----- Raw data -----
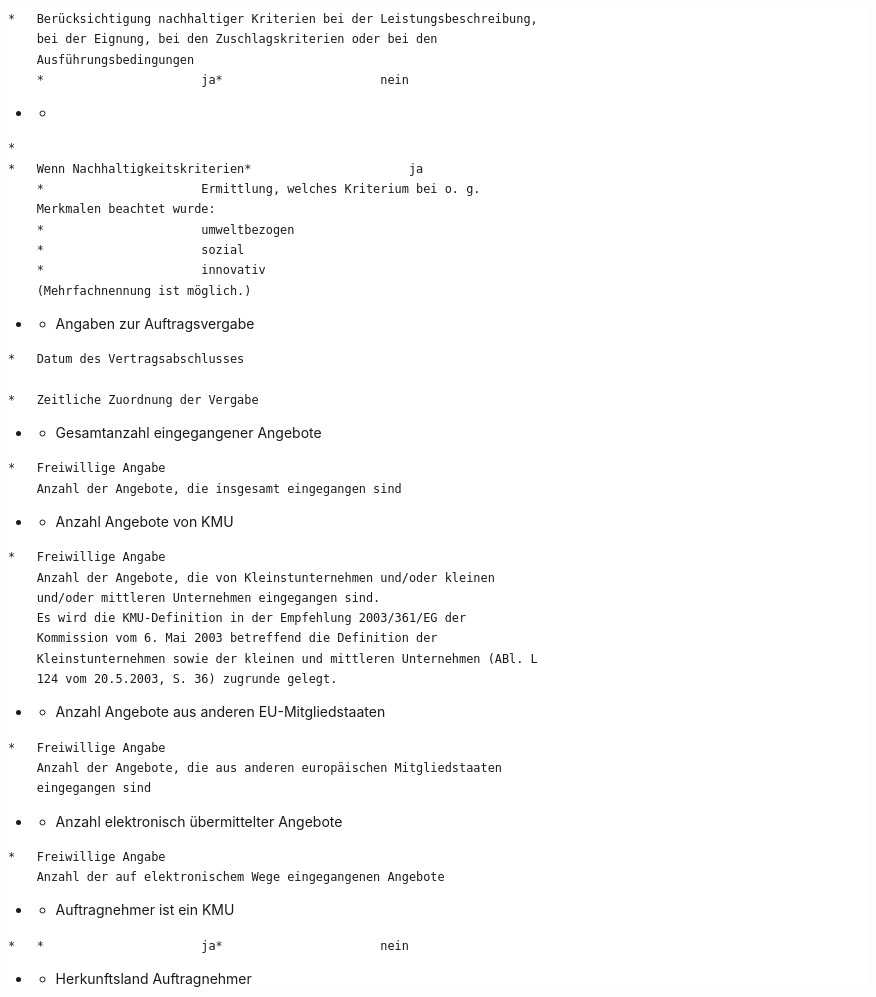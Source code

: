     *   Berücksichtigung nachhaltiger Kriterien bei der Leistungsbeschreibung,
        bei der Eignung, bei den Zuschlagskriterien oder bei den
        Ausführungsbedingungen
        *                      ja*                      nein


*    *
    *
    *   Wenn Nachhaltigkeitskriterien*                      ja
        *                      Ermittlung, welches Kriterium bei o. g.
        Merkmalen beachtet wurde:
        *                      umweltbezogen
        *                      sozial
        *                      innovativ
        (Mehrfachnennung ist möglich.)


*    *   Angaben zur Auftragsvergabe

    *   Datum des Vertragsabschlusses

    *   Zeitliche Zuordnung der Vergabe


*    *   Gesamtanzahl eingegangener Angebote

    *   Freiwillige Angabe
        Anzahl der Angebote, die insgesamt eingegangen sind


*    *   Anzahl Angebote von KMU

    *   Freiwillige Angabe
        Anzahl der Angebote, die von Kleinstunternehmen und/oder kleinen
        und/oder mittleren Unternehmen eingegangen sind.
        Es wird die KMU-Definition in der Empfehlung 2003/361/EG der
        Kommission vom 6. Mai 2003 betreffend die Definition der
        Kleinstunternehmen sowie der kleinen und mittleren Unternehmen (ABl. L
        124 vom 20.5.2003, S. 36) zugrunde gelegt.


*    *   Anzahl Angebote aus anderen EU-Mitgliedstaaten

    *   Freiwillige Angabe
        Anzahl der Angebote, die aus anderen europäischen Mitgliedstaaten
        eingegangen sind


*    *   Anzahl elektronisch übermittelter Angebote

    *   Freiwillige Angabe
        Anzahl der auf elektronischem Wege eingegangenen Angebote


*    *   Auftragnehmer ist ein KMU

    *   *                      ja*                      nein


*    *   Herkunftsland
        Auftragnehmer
-----
**What needs to be done**
For each line above that contains the word "kleinen", copy that line.

**Answer space**
        Anzahl der Angebote, die von Kleinstunternehmen und/oder kleinen
        Kleinstunternehmen sowie der kleinen und mittleren Unternehmen (ABl. L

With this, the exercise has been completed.